Do we live for what our games give to people?

Original Author: Ann-Cudworth

As some of you may know, I have recently developed an interest in making the games that I design for Second Life and other virtual worlds as accessible to disabled players as possible.  Over the last 10 days, one of them has been shown at SL8B, the laggy, cacophonous, eye candy filled street fair that appears each Spring on the islands of Second Life to celebrate another year of their survival.  It was time, I felt, to introduce the beginning concept of our next big game effort, called “the gods that walk among us”, and what better way, than to bring in some of that to be experienced by the wandering and curious populations who having tired of eating virtual cake, need a riddle or two to cleanse their palettes?

So, hmm, how do you actually make a game that can be experienced equally by a person with low vision and a person with hearing issues?  Furthermore, how do you do that when you only have 10 sec low-fi sound clips, and limited space and geometry?

How do you make it redundant enough so they understand the need to use a private channel for each local chat answer, and yet not be distracted from hearing the clues, which are only presented once? What about sound bleed, and the confusion that will cause to a visitor in a tiny area.

And lastly, how do you keep the space  ”in architectural character”  an environment that says, “come in- all of you- you can play here”.

Tough questions, and a significant design challenge for two weeks of building time. Did I succeed?  On some levels perhaps, and on others, things took an interesting turn or two.

Our next game “the gods that walk among us” is about mental and emotional transformation, about how everyone can have “godlike” powers in virtual worlds, and about how the search for these qualities will carry us across the Metaverse.

I used the visual metaphor of masks, one for each of the ancient elements- Earth, Air, Fire and Water as the key ingredient. Images of them were displayed on the exhibit, and you would win each mask by figuring out the riddles presented to you by their elemental icons distributed around the exhibit.

Having some experience with Second Life game players, I expected to see some folks hang around for long periods while they played the game, and to get sent commentary on their progress, if they happened to notice me hanging around, which I did frequently.

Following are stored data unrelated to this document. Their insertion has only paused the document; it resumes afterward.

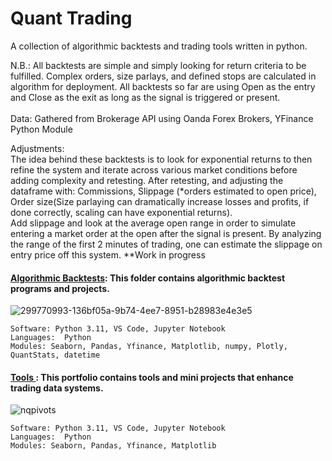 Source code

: #  Quant Trading
A collection of algorithmic backtests and trading tools written in python.

N.B.:  All backtests are simple and simply looking for return criteria to be fulfilled.  Complex orders, size parlays, and defined stops are calculated in algorithm for deployment. 
All backtests so far are using Open as the entry and Close as the exit as long as the signal is triggered or present.  
<br>
Data:  Gathered from Brokerage API using Oanda Forex Brokers, YFinance Python Module 
<br>

Adjustments:   
The idea behind these backtests is to look for exponential returns to then refine the system and iterate across various market conditions before adding complexity and retesting.
After retesting, and adjusting the dataframe with:  Commissions, Slippage (*orders estimated to open price), Order size(Size parlaying can dramatically increase losses and profits, if done correctly, scaling can have exponential returns).
<br> 
Add slippage and look at the average open range in order to simulate entering a market order at the open after the signal is present.  By analyzing the range of the first 2 minutes of trading, one can estimate the slippage on entry price off this system. 
**Work in progress

#### [Algorithmic Backtests](https://github.com/guzmanwolfrank/QuantTrading/tree/main/Algorithmic%20Backtests): This folder contains algorithmic backtest programs and projects.     

![299770993-136bf05a-9b74-4ee7-8951-b28983e4e3e5](https://github.com/guzmanwolfrank/QuantTrading/assets/29739578/1a35e249-dcd5-45ed-8b8e-326ebc8fefd4)


    Software: Python 3.11, VS Code, Jupyter Notebook
    Languages:  Python
    Modules: Seaborn, Pandas, Yfinance, Matplotlib, numpy, Plotly, QuantStats, datetime


#### [Tools ](https://github.com/guzmanwolfrank/QuantTrading/tree/main/Tools): This portfolio contains tools and mini projects that enhance trading data systems.    

![nqpivots](https://github.com/guzmanwolfrank/QuantTrading/assets/29739578/29695637-1150-4634-8c11-51fba32f7086)


    Software: Python 3.11, VS Code, Jupyter Notebook
    Languages:  Python
    Modules: Seaborn, Pandas, Yfinance, Matplotlib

What I did not expect, was for them to take the elemental masks and to make their own games out of them, and to be honest, this thrilled me.  It also got me to wondering, why do we like to make games so much?  Some deep seated need to control people? Or perhaps just the same kind of joy that anyone feels when they watch someone else play.

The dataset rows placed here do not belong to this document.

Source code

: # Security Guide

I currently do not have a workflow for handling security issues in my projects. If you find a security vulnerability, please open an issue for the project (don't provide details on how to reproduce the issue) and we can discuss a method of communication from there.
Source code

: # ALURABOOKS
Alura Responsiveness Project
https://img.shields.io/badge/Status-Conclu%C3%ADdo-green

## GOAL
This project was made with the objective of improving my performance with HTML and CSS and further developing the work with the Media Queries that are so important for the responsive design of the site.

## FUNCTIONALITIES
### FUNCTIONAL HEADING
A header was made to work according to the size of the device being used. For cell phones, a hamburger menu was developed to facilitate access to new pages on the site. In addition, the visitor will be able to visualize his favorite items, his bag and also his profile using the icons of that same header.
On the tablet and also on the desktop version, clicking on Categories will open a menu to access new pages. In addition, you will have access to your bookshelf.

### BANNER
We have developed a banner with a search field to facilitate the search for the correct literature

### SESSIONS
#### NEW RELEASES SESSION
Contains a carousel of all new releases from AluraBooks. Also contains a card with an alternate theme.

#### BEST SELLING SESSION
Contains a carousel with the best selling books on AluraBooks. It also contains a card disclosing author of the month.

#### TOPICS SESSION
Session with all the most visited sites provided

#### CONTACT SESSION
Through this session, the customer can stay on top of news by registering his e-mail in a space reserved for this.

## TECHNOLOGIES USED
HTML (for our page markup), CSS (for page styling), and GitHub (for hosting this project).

I was given art work with images of my masks in it.  I was involved in a prolonged photo session with a small red panda.  People took the masks to parties, and wore them home.  It interests me to note, that although the avatar is one kind of mask, putting a mask on top of that would elicit yet another kind of behavior, as if  it frees the avatar, just as it does a real person at a party.  I also noted that designing for accessibility was just a support structure eventually, not the focus, which is something I am pleased with. Seamless access, that is a good goal.

Watching people play- that is my reward.